A Dataset of Rock Strength Along the Mixed Bedrock-alluvial Colorado River–Quantifying a Fundamental Control in Geomorphology

Wednesday, 17 December 2014: 4:15 PM
Joel Lawrence Pederson and Natalie Bursztyn, Utah State University, Logan, UT, United States
Bedrock strength is a key parameter in slope stability, landscape erosion, and fluvial incision, though it is typically ignored or at best indirectly constrained in models, as with the k erodability parameter in stream-power formulations. Indeed, empirical datasets of rock strength suited to address geomorphic questions are rare, in part because of the difficulty in measuring those rocks that are heterolithic, weak, or poorly exposed. We have completed a large dataset of measured bedrock strength organized by rock units exposed along the length of the trunk Colorado-Green river through the Colorado Plateau of the western U.S. Measurements include Selby RMS, fracturing, and field compressive tests at 168 localities, as well as 672 individual-sample tensile-strength tests in the laboratory. These rock strength results are compared to geomorphic metrics of unit stream power, river gradient, valley-bottom width, and local relief through the arid Colorado Plateau.

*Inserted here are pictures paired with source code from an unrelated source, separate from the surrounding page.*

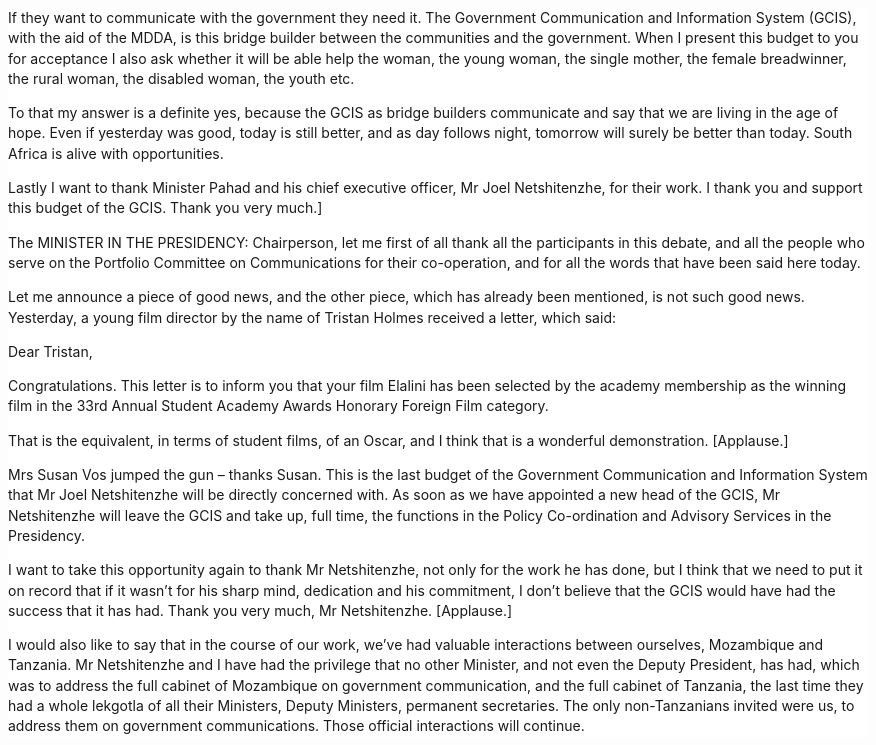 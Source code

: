 If they want to communicate with the government they need it. The
Government Communication and Information System (GCIS), with the aid of the
MDDA, is this bridge builder between the communities and the government.
When I present this budget to you for acceptance I also ask whether it will
be able help the woman, the young woman, the single mother, the female
breadwinner, the rural woman, the disabled woman, the youth etc.

To that my answer is a definite yes, because the GCIS as bridge builders
communicate and say that we are living in the age of hope. Even if
yesterday was good, today is still better, and as day follows night,
tomorrow will surely be better than today. South Africa is alive with
opportunities.

Lastly I want to thank Minister Pahad and his chief executive officer, Mr
Joel Netshitenzhe, for their work. I thank you and support this budget of
the GCIS. Thank you very much.]

The MINISTER IN THE PRESIDENCY: Chairperson, let me first of all thank all
the participants in this debate, and all the people who serve on the
Portfolio Committee on Communications for their co-operation, and for all
the words that have been said here today.

Let me announce a piece of good news, and the other piece, which has
already been mentioned, is not such good news. Yesterday, a young film
director by the name of Tristan Holmes received a letter, which said:

  Dear Tristan,


  Congratulations. This letter is to inform you that your film Elalini has
  been selected by the academy membership as the winning film in the 33rd
  Annual Student Academy Awards Honorary Foreign Film category.

That is the equivalent, in terms of student films, of an Oscar, and I think
that is a wonderful demonstration. [Applause.]

Mrs Susan Vos jumped the gun – thanks Susan. This is the last budget of the
Government Communication and Information System that Mr Joel Netshitenzhe
will be directly concerned with. As soon as we have appointed a new head of
the GCIS, Mr Netshitenzhe will leave the GCIS and take up, full time, the
functions in the Policy Co-ordination and Advisory Services in the
Presidency.

I want to take this opportunity again to thank Mr Netshitenzhe, not only
for the work he has done, but I think that we need to put it on record that
if it wasn’t for his sharp mind, dedication and his commitment, I don’t
believe that the GCIS would have had the success that it has had. Thank you
very much, Mr Netshitenzhe. [Applause.]

I would also like to say that in the course of our work, we’ve had valuable
interactions between ourselves, Mozambique and Tanzania. Mr Netshitenzhe
and I have had the privilege that no other Minister, and not even the
Deputy President, has had, which was to address the full cabinet of
Mozambique on government communication, and the full cabinet of Tanzania,
the last time they had a whole lekgotla of all their Ministers, Deputy
Ministers, permanent secretaries. The only non-Tanzanians invited were us,
to address them on government communications. Those official interactions
will continue.
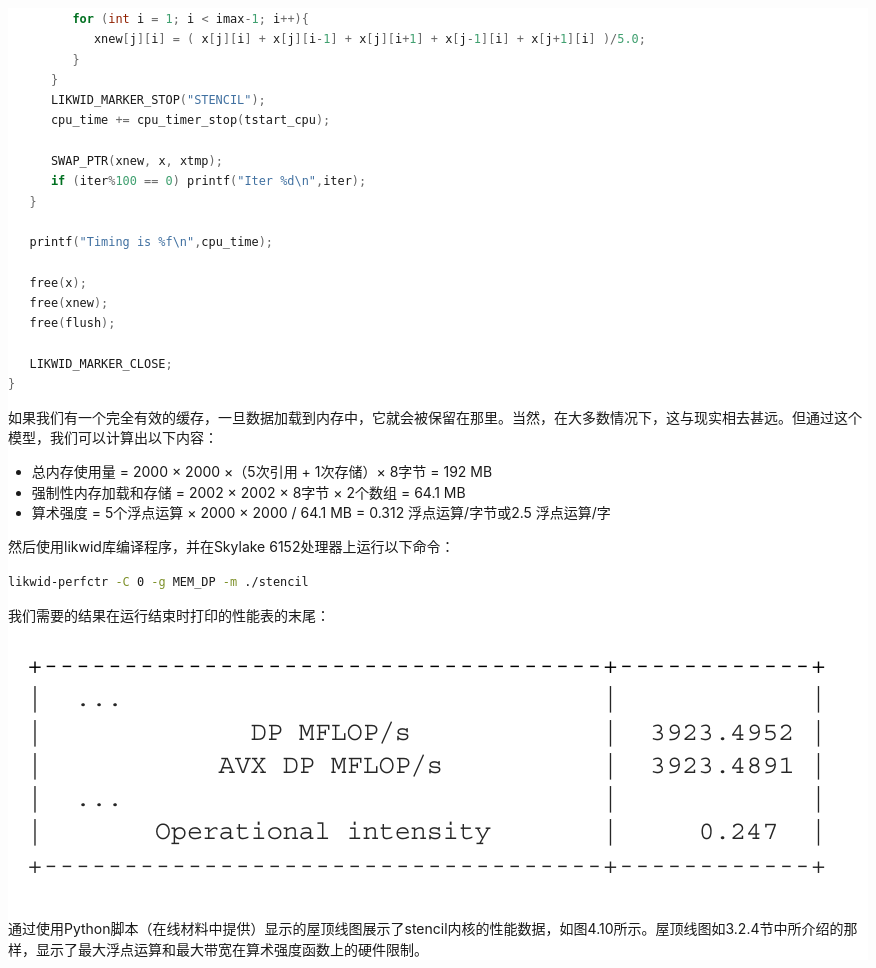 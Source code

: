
 ```c
         for (int i = 1; i < imax-1; i++){
            xnew[j][i] = ( x[j][i] + x[j][i-1] + x[j][i+1] + x[j-1][i] + x[j+1][i] )/5.0;
         }   
      }   
      LIKWID_MARKER_STOP("STENCIL");
      cpu_time += cpu_timer_stop(tstart_cpu);

      SWAP_PTR(xnew, x, xtmp);
      if (iter%100 == 0) printf("Iter %d\n",iter);
   }   

   printf("Timing is %f\n",cpu_time);

   free(x);
   free(xnew);
   free(flush);

   LIKWID_MARKER_CLOSE;
}
```


如果我们有一个完全有效的缓存，一旦数据加载到内存中，它就会被保留在那里。当然，在大多数情况下，这与现实相去甚远。但通过这个模型，我们可以计算出以下内容：

* 总内存使用量 = 2000 × 2000 ×（5次引用 + 1次存储）× 8字节 = 192 MB
* 强制性内存加载和存储 = 2002 × 2002 × 8字节 × 2个数组 = 64.1 MB
* 算术强度 = 5个浮点运算 × 2000 × 2000 / 64.1 MB = 0.312 浮点运算/字节或2.5 浮点运算/字

然后使用likwid库编译程序，并在Skylake 6152处理器上运行以下命令：

```bash
likwid-perfctr -C 0 -g MEM_DP -m ./stencil
```

我们需要的结果在运行结束时打印的性能表的末尾：
 
 
<a>![](/img/phpc/ch4/11.png)</a>


通过使用Python脚本（在线材料中提供）显示的屋顶线图展示了stencil内核的性能数据，如图4.10所示。屋顶线图如3.2.4节中所介绍的那样，显示了最大浮点运算和最大带宽在算术强度函数上的硬件限制。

Our measurements trend coherently and logically with bedrock type and age/induration, especially in the case of tensile strength and when the influence of fracturing is also considered, signs that the dataset is robust. Focusing on bedrock (rather than alluvial) reaches of the fluvial transect and tensile strength, there is a positive rank-correlation and a strong power-law correlation between reach-averaged rock strength and unit stream power, as well as an elegant linear relation between tensile strength and river gradient. To address the problem of immeasureable rock types, we utilize the inverse power-law scaling between tensile strength and valley-bottom width to estimate the “effective” tensile strength of heterolithic, shale-rich bedrock in alluvial reaches. These results suggest that tensile strength varies to at least an order-of-magnitude smaller values than evident with directly testable rocks in this landscape, with implications for scaling erodibility parameters. Overall, results lead to the conclusion that bedrock strength is, in fact, the first-order control on large-scale fluvial geomorphology in the Colorado Plateau. On one hand this is intuitive, yet it highlights the erroneous but common assumption that bedrock erodibility is uniform or of secondary importance in fluvial morphology and landscape evolution.